ECLI:NL:HR:2013:BY8594

Hoge Raad

Datum uitspraak
1 maart 2013
Publicatiedatum
5 april 2013
Zaaknummer
12/05340
Instantie
Hoge Raad
Type
Uitspraak
Rechtsgebied
Civiel recht; Insolventierecht
Procedures
  • Cassatie
Vindplaatsen
  • Rechtspraak.nl
AI samenvatting door LexboostAutomatisch gegenereerd

Afwijzing van het verzoek tot toelating in de schuldsanering wegens gebrek aan goede trouw

In deze zaak heeft de Hoge Raad op 1 maart 2013 uitspraak gedaan in het cassatieberoep van verzoeker, die in eerste instantie een verzoek tot toelating in de schuldsanering had ingediend. Het verzoek was eerder afgewezen door de rechtbank Rotterdam op 15 juni 2012 en het gerechtshof 's-Gravenhage had op 13 november 2012 het vonnis van de rechtbank bekrachtigd. De Hoge Raad verwijst naar deze eerdere uitspraken en stelt vast dat de Procureur-Generaal heeft gepleit voor niet-ontvankelijkverklaring van het cassatieberoep op basis van artikel 80a lid 1 van de Wet schuldsanering natuurlijke personen (WSNP). De Hoge Raad oordeelt dat de klachten van verzoeker geen behandeling in cassatie rechtvaardigen, omdat hij klaarblijkelijk onvoldoende belang heeft bij het cassatieberoep. De Hoge Raad concludeert dat de aangevoerde klachten niet tot cassatie kunnen leiden, en verklaart het beroep niet-ontvankelijk. Deze uitspraak is gedaan door de vice-president en de raadsheren van de Hoge Raad, en is openbaar uitgesproken door raadsheer M.A. Loth.

Uitspraak

1 maart 2013
Eerste Kamer
12/05340
TT
Hoge Raad der Nederlanden
Arrest
in de zaak van:
[Verzoeker],
wonende te [woonplaats],
VERZOEKER tot cassatie,
advocaat: mr.
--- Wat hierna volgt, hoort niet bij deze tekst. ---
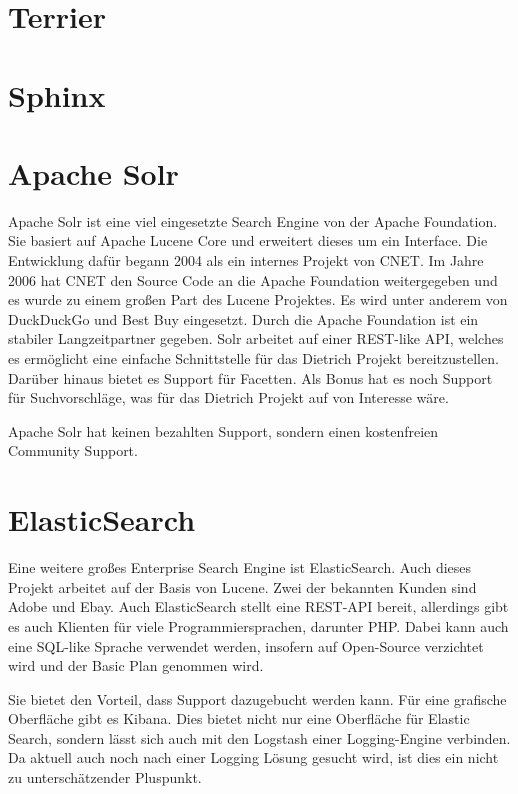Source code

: \cite{TheApacheSoftwareFoundation.2019b}

\section{Terrier}


\section{Sphinx}
\label{sphinx}


\section{Apache Solr}

Apache Solr ist eine viel eingesetzte Search Engine von der Apache Foundation. Sie basiert auf Apache Lucene Core und erweitert dieses um ein Interface. Die Entwicklung dafür begann 2004 als ein internes Projekt von CNET. Im Jahre 2006 hat CNET den Source Code an die Apache Foundation weitergegeben und es wurde zu einem großen Part des Lucene Projektes. Es wird unter anderem von DuckDuckGo und Best Buy eingesetzt. Durch die Apache Foundation ist ein stabiler Langzeitpartner gegeben. 
Solr arbeitet auf einer REST-like API, welches es ermöglicht eine einfache Schnittstelle für das Dietrich Projekt bereitzustellen. Darüber hinaus bietet es Support für Facetten.
Als Bonus hat es noch Support für Suchvorschläge, was für das Dietrich Projekt auf von Interesse wäre.

Apache Solr hat keinen bezahlten Support, sondern einen kostenfreien Community Support.

\cite{TheApacheSoftwareFoundation.2019}

\section{ElasticSearch}

Eine weitere großes Enterprise Search Engine ist ElasticSearch. Auch dieses Projekt arbeitet auf der Basis von Lucene. Zwei der bekannten Kunden sind Adobe und Ebay. Auch ElasticSearch stellt eine REST-API bereit, allerdings gibt es auch Klienten für viele Programmiersprachen, darunter PHP. Dabei kann auch eine SQL-like Sprache verwendet werden, insofern auf Open-Source verzichtet wird und der Basic Plan genommen wird. \cite{ElasticSearchSub.2019}

Sie bietet den Vorteil, dass Support dazugebucht werden kann. Für eine grafische Oberfläche gibt es Kibana. Dies bietet nicht nur eine Oberfläche für Elastic Search, sondern lässt sich auch mit den Logstash einer Logging-Engine verbinden. Da aktuell auch noch nach einer Logging Lösung gesucht wird, ist dies ein nicht zu unterschätzender Pluspunkt. 

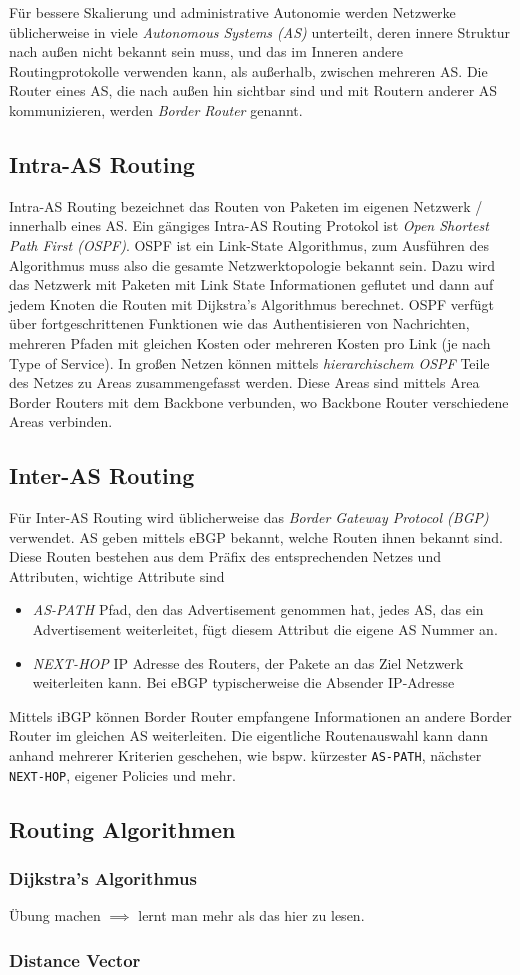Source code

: Für bessere Skalierung und administrative Autonomie werden Netzwerke üblicherweise in viele \emph{Autonomous Systems (AS)} unterteilt, deren innere Struktur nach außen nicht bekannt sein muss, und das im Inneren andere Routingprotokolle verwenden kann, als außerhalb, zwischen mehreren AS. Die Router eines AS, die nach außen hin sichtbar sind und mit Routern anderer AS kommunizieren, werden \emph{Border Router} genannt.

\subsection{Intra-AS Routing}
Intra-AS Routing bezeichnet das Routen von Paketen im eigenen Netzwerk / innerhalb eines AS. Ein gängiges Intra-AS Routing Protokol ist \emph{Open Shortest Path First (OSPF)}. OSPF ist ein Link-State Algorithmus, zum Ausführen des Algorithmus muss also die gesamte Netzwerktopologie bekannt sein. Dazu wird das Netzwerk mit Paketen mit Link State Informationen geflutet und dann auf jedem Knoten die Routen mit Dijkstra's Algorithmus berechnet. OSPF verfügt über fortgeschrittenen Funktionen wie das Authentisieren von Nachrichten, mehreren Pfaden mit gleichen Kosten oder mehreren Kosten pro Link (je nach Type of Service).
In großen Netzen können mittels \emph{hierarchischem OSPF} Teile des Netzes zu Areas zusammengefasst werden. Diese Areas sind mittels Area Border Routers mit dem Backbone verbunden, wo Backbone Router verschiedene Areas verbinden.

\subsection{Inter-AS Routing}
Für Inter-AS Routing wird üblicherweise das \emph{Border Gateway Protocol (BGP)} verwendet. AS geben mittels eBGP bekannt, welche Routen ihnen bekannt sind. Diese Routen bestehen aus dem Präfix des entsprechenden Netzes und Attributen, wichtige Attribute sind
\begin{itemize}
    \item \emph{AS-PATH} Pfad, den das Advertisement genommen hat, jedes AS, das ein Advertisement weiterleitet, fügt diesem Attribut die eigene AS Nummer an.
    \item \emph{NEXT-HOP} IP Adresse des Routers, der Pakete an das Ziel Netzwerk weiterleiten kann. Bei eBGP typischerweise die Absender IP-Adresse
\end{itemize}
Mittels iBGP können Border Router empfangene Informationen an andere Border Router im gleichen AS weiterleiten. Die eigentliche Routenauswahl kann dann anhand mehrerer Kriterien geschehen, wie bspw. kürzester \lstinline{AS-PATH}, nächster \lstinline{NEXT-HOP}, eigener Policies und mehr.

\subsection{Routing Algorithmen}
\subsubsection{Dijkstra's Algorithmus}
Übung machen $\implies$ lernt man mehr als das hier zu lesen.
\subsubsection{Distance Vector}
J. Groen.
Verzoeker zal hierna ook worden aangeduid als [verzoeker].
1. Het geding in feitelijke instanties
Voor het verloop van het geding in feitelijke instanties verwijst de Hoge Raad naar de navolgende stukken:
a. het vonnis in de zaak 393560/FT-EA 12.27 van de rechtbank Rotterdam van 15 juni 2012;
b. het arrest in de zaak 200.108.703/01 van het gerechtshof te 's-Gravenhage van 13 november 2012.
Het arrest van het hof is aan dit arrest gehecht.
2. Het geding in cassatie
Tegen het arrest van het hof heeft [verzoeker] beroep in cassatie ingesteld. Het cassatierekest is aan dit arrest gehecht en maakt daarvan deel uit.
Het standpunt van de Procureur-Generaal strekt zich tot niet-ontvankelijkverklaring van het cassatieberoep op voet van art 80a RO.
3. Beoordeling van de ontvankelijkheid
De Hoge Raad is van oordeel dat de aangevoerde klachten geen behandeling in cassatie rechtvaardigen omdat de partij die het cassatieberoep heeft ingesteld klaarblijkelijk onvoldoende belang heeft bij het cassatieberoep dan wel omdat de klachten klaarblijkelijk niet tot cassatie kunnen leiden (zie het standpunt van de Procureur-Generaal).
De Hoge Raad zal daarom - gezien art. 80a lid 1 RO en gehoord de Procureur-Generaal - het beroep niet-ontvankelijk verklaren.
4. Beslissing
De Hoge Raad verklaart het beroep in cassatie niet-ontvankelijk.
Dit arrest is gewezen door de vice-president F.B. Bakels, als voorzitter, en de raadsheren A.H.T. Heisterkamp en C.E. Drion, en in het openbaar uitgesproken door de raadsheer M.A. Loth op 1 maart 2013.